1

I have n arrays. Each of these array can be of infinite length. (length can be variable). All these n arrays are sorted.

now I want to fetch out top k smallest elements out of these n sorted arrays.

For example n=5 and k=10

2 4 6 7 9 

23 45 67 78 99

1 2 6 9 1000 4567 6567 67876

45 56 67 78 89 102 103 104

91 991 9991 99991 

now answer should be 1 2 4 6 7 9 23 45 56 67

Would it be O(n*k) i.e O(n^2) in worst case, and O(k) in best case?

einpoklum
  • 86,754
  • 39
  • 223
  • 453
user609306
  • 1,227
  • 6
  • 16
  • 26

2 Answers2

8

It's O(n + k.log(n)) I think.

First build a heap of the smallest element in each array (storing the index of the array too). Building a heap of size n is O(n). Then, repeat k times: take an element from the heap (which is O(log n)), and insert the next smallest element from the array the element you took was from (also O(log n)). Overall, this is O(n + k.log(n)).

Paul Hankin
  • 44,768
  • 11
  • 79
  • 97
3

The answer provided by Anonymous is the better solution in this case because we know that the individual arrays are sorted.

You can do it with a heap in O(n log k) time, worst case. It will require O(k) extra space.

initialize a MAX heap
for each array
    for each item in the array
        if (heap.count < k)
            heap.insert(item)
        else if (item < heap.peek())
        {
            // item is smaller than the largest item on the heap
            // remove the smallest item and replace with this one
            heap.remove_root()
            heap.insert(item)
        }
        else
        {
            break;  // go to next array
            // see remarks below
        }

Because you know that the arrays are initially sorted, you can include that final optimization I showed. If the item you're looking at is not smaller than the largest item already on the heap, then you know that no other item in the current array will be smaller. So you can skip the rest of the current array.

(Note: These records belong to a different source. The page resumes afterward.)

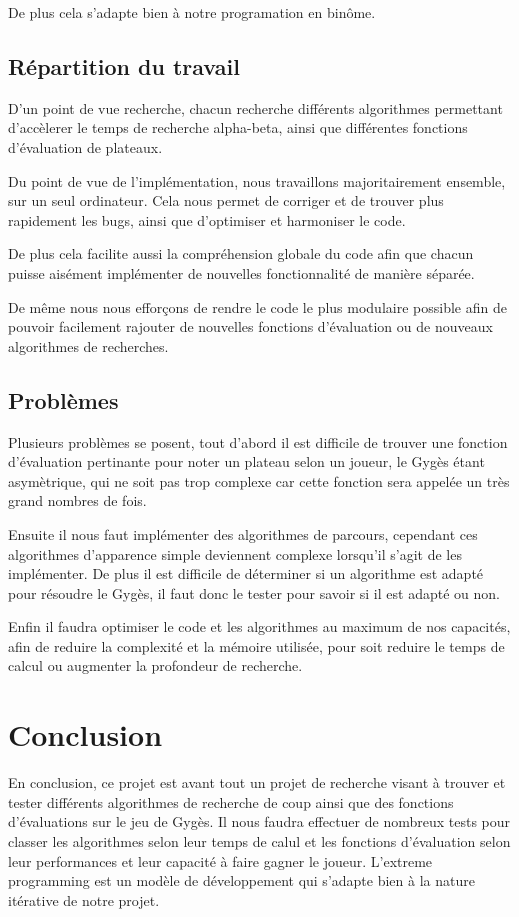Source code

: \documentclass[a4paper]{article}
\begin{document}
		\vspace{1em}
		De plus cela s'adapte bien à notre programation en binôme.

	\subsection{Répartition du travail}
		D'un point de vue recherche, chacun recherche différents algorithmes permettant d'accèlerer le temps
		de recherche alpha-beta, ainsi que différentes fonctions d'évaluation de plateaux.


		Du point de vue de l'implémentation, nous travaillons majoritairement ensemble, sur un seul ordinateur.
		Cela nous permet de corriger et de trouver plus rapidement les bugs, ainsi que d'optimiser et harmoniser
		le code.


		De plus cela facilite aussi la compréhension globale du code afin que chacun puisse aisément implémenter
		de nouvelles fonctionnalité	de manière séparée.


		De même nous nous efforçons de rendre le code le plus modulaire possible afin de pouvoir facilement rajouter
		de nouvelles fonctions d'évaluation ou de nouveaux algorithmes de recherches.

	\subsection{Problèmes}
		Plusieurs problèmes se posent, tout d'abord il est difficile de trouver une fonction d'évaluation pertinante
		pour noter un plateau selon un joueur, le Gygès étant asymètrique, qui ne soit pas trop complexe car cette
		fonction sera appelée un très grand nombres de fois.


		Ensuite il nous faut implémenter des algorithmes de parcours, cependant ces algorithmes d'apparence simple deviennent
		complexe lorsqu'il s'agit de les implémenter. De plus il est difficile de déterminer si un algorithme est adapté
		pour résoudre le Gygès, il faut donc le tester pour savoir si il est adapté ou non.


		Enfin il faudra optimiser le code et les algorithmes au maximum de nos capacités, afin de reduire la complexité et la mémoire
		utilisée, pour soit reduire le temps de calcul ou augmenter la profondeur de recherche.

\section{Conclusion}
	En conclusion, ce projet est avant tout un projet de recherche visant à trouver et tester différents algorithmes de recherche
	de coup ainsi que des fonctions d'évaluations sur le jeu de Gygès. Il nous faudra effectuer de nombreux tests pour classer
	les algorithmes selon leur temps de calul et les fonctions d'évaluation selon leur performances et leur capacité à faire gagner le joueur.
	L'extreme programming est un modèle de développement qui s'adapte bien à la nature itérative de notre projet.
\end{document}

That's the algorithm to give you the smallest k items. If you want the largest k items, build a MIN heap and change if (item < heap.peek()) to if (item > heap.peek()). In that case, you would get better performance by walking the arrays backwards. That would reduce the number of heap insertions and removals. If you don't walk the arrays backwards, you won't be able to use the optimization I showed.

Another way to do it would be to concatenate all of the items into a single array and use Quickselect. QuickSelect is an O(n) algorithm. Empirical evidence suggests that using a heap is faster when k < .01*n. Otherwise, Quickselect is faster. Your mileage may vary, of course, and having to create a single array from the multiple arrays will add processing and memory overhead to Quickselect.

Jim Mischel
  • 122,159
  • 16
  • 161
  • 305